More Conjuring

It was an almost surreal experience.  First of all, it’s been well over a year since I’ve been in a movie theater.  Secondly, I’ve never been to this particular theater before.  And in the third place, I’m absolutely alone in here.  I didn’t rent the theater out or anything, but I’ve been wanting to see The Conjuring: The Devil Made Me Do It since June 4.  Actually, since September when it’s initial release was delayed due to the pandemic.  Everyone else around here must’ve seen it already.   I knew the story of Arne Johnson and the Warrens, having found and read Gerald Brittle’s book, The Devil in Connecticut.  Loosely based on that event, this story focuses on the actual fact that this was the first time not guilty by reason of demonic possession was proffered in a US courtroom.  The story is a strange one and the movie, as movies do, makes it even stranger.
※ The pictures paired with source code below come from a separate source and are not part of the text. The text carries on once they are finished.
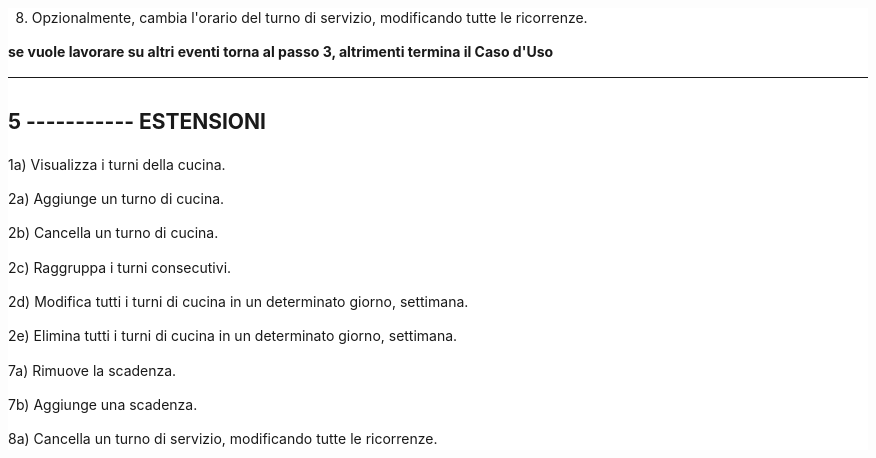 8) Opzionalmente, cambia l'orario del turno di servizio, modificando tutte le ricorrenze.

**se vuole lavorare su altri eventi torna al passo 3, altrimenti termina il Caso d'Uso**

--------------------------
5 ----------- ESTENSIONI
--------------------------

1a) Visualizza i turni della cucina.

2a) Aggiunge un turno di cucina.

2b) Cancella un turno di cucina.

2c) Raggruppa i turni consecutivi.

2d) Modifica tutti i turni di cucina in un determinato giorno, settimana.

2e) Elimina tutti i turni di cucina in un determinato giorno, settimana.

7a) Rimuove la scadenza.

7b) Aggiunge una scadenza.

8a) Cancella un turno di servizio, modificando tutte le ricorrenze.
I’ve been anticipating The Conjuring: The Devil Made Me Do It, despite the title, for a few years now.  If you’re familiar with Nightmares with the Bible you’ll know that an entire chapter is devoted to The Conjuring franchise.  You may also know that it is the most lucrative horror series of all time, apart from Godzilla in its many, many iterations.  One of the points in Nightmares was to try to make sense of the demonic world presented in the Conjuring universe.  The franchise, for the most part, deals with actual case files from Ed and Lorraine Warren.  Some of the episodes are pure fiction, however, and the explanations given in the films are all, well, conjured for the big screen.  The movies call attention to the Warrens’ work, but in a way that requires an entire chapter to untangle.

My initial impression is that this isn’t the best movie in the series.  I can’t replicate my previous work here, and I’ve only seen the movie once, so there are details I certainly missed.  The demon isn’t named this time.  Indeed, the backstory proposed is drawn from the spin-off film Annabelle.  A fictional satanic group called Disciples of the Ram is posited as causing the trouble.  Like the demon behind Annabelle, they’ve placed a curse on the Glatzel family for some unknown reason.  During the opening exorcism Arne, in an Exorcist move, asks the demon to take him instead of the young David, the brother of his girlfriend.  The movie leaves the Warrens to find out who put the curse on the Glatzels in the first place, and break it.  With some time for pondering I’ll likely come back to this movie again.  I do have to say that the book was probably scarier, although sitting in a theater alone to watch a horror movie is not something I hope to make a habit of doing.